Kyari also told the House that all the pipelines supplying commodities to the depots across the country had been shut due to security reasons.
The NNPC had earlier in June 2020 made history by publishing its audited financial statements for the first time since 43 years of its existence.
Kyari made the revelations when he appeared before the joint House Committees on Petroleum Resources (Upstream, Downstream and Gas) for budget defence.
Earlier, Chairman of the joint committee, Musa Sarkin-Ada, in his opening remarks, noted that the passage of the Petroleum Industry Bill for second reading on Tuesday by the House, without controversy, was a good omen.
He said, “Let me salute all of us for today’s milestone; milestone that we must cherish together with the GMD NNPC.
“Day before yesterday, the House achieved a milestone by the passage of the PIB for second reading without any hindrance.
“We have all been witnesses to what has happened in the last 13 years. PIB was submitted five times to the parliament.
“Most of the time when it came, it was dead on arrival, except when it came from a private member bill from the Senate, which was not assented to by the President, which was as good as not born.
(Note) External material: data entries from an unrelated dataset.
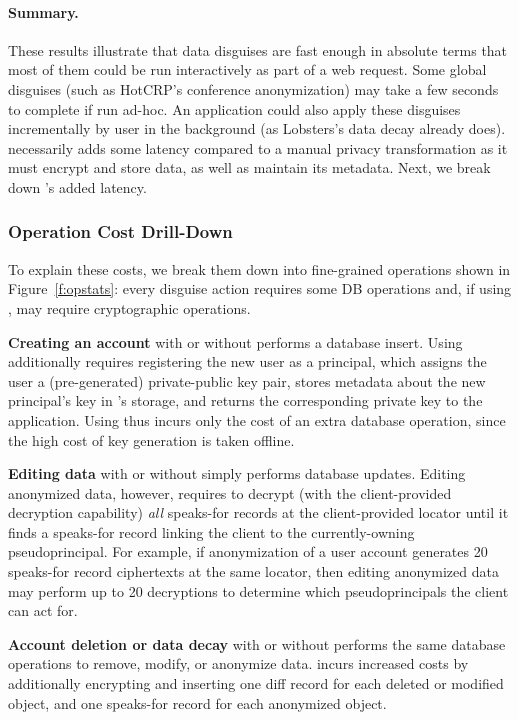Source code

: \paragraph{Summary.}
%
These results illustrate that data disguises are fast enough in absolute terms
that most of them could be run interactively as part of a web request.
%
Some global disguises (such as HotCRP's conference anonymization) may take a
few seconds to complete if run ad-hoc.
%
An application could also apply these disguises incrementally by user in the
background (as Lobsters's data decay already does).
%
\sys necessarily adds some latency compared to a manual privacy transformation
as it must encrypt and store data, as well as maintain its metadata.
%
Next, we break down \sys's added latency.
%

\subsubsection{\sys Operation Cost Drill-Down}
%
To explain these costs, we break them down into fine-grained operations shown in
Figure~\ref{f:opstats}: every disguise action requires some DB operations and,
if using \sys, may require cryptographic operations.

\textbf{Creating an account} with or without \sys performs a database insert. Using \sys additionally
requires registering the new user as a principal, which assigns the user a (pre-generated)
private-public key pair, stores metadata about the new principal's key in \sys's storage, and
returns the corresponding private key to the application.
Using \sys thus incurs only the cost of an extra database operation, since the high cost of key
generation is taken offline.

\textbf{Editing data} with or without \sys simply performs database updates. Editing anonymized
data, however, requires \sys to decrypt (with the client-provided decryption capability) \emph{all}
speaks-for records at the client-provided locator until it finds a speaks-for record linking the
client to the currently-owning pseudoprincipal.  For example, if anonymization of a user account
generates 20 speaks-for record ciphertexts at the same locator, then editing anonymized data may
perform up to 20 decryptions to determine which pseudoprincipals the client can act for.

\textbf{Account deletion or data decay} with or without \sys performs the same database operations
to remove, modify, or anonymize data. \sys incurs increased costs by additionally encrypting and
inserting one diff record for each deleted or modified object, and one speaks-for record for each
anonymized object.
“Going by what had happened initially, most of the problems came from the NNPC. They considered PIB as something that could undermine them and take away what they call privileged rights.”
Kyari, while responding to questions from the lawmakers, especially on pipeline security and maintenance cost, “Today, we have over 5,000 kilometres of pipelines.
“We have 12 fuel depots. I can tell you today that except the Atlas Cove-Mosinmi-Ibadan line and the Port Harcourt-Aba line, none of these pipelines is active. None.
“We cannot flow products into these lines and the reason is very simple. The cheap one is to say they have aged but that is a very insignificant reason.
“The real reason is that the level of vandal activities on these lines, on all the pipelines, without exception, is gross, monumental and profound.”
The NNPC boss recalled that in 2019, from January to June, Nigeria lost petroleum products worth about N43bn on one line within six months. He said the loss had been reduced to less than N3bn.
Responding to a question on current state of the country’s refineries, Kyari said the facilities had been shut down due to the inability of the current pipeline structure to service them.
He said in part, “As I speak to you, we deliberately shut down all the refineries – all the three – because it does not make any further sense to continue to operate them for two reasons: we are unable to supply crude oil to the refineries.
“Except the Escravos-Warri line which we managed to sustain through this contracting process that we have, and Bonny-Port Harcourt refinery, it is practically impossible to run these pipelines at their optimum capacity.
“The lines, as a result of the acts of vandals and thieves of all sorts, anytime we attempt to pump more than 110000bpd into the Escravos-Warri line, the line gives up. Therefore, you cannot practically operate Kaduna and Warri refineries with the current structure of the pipelines.”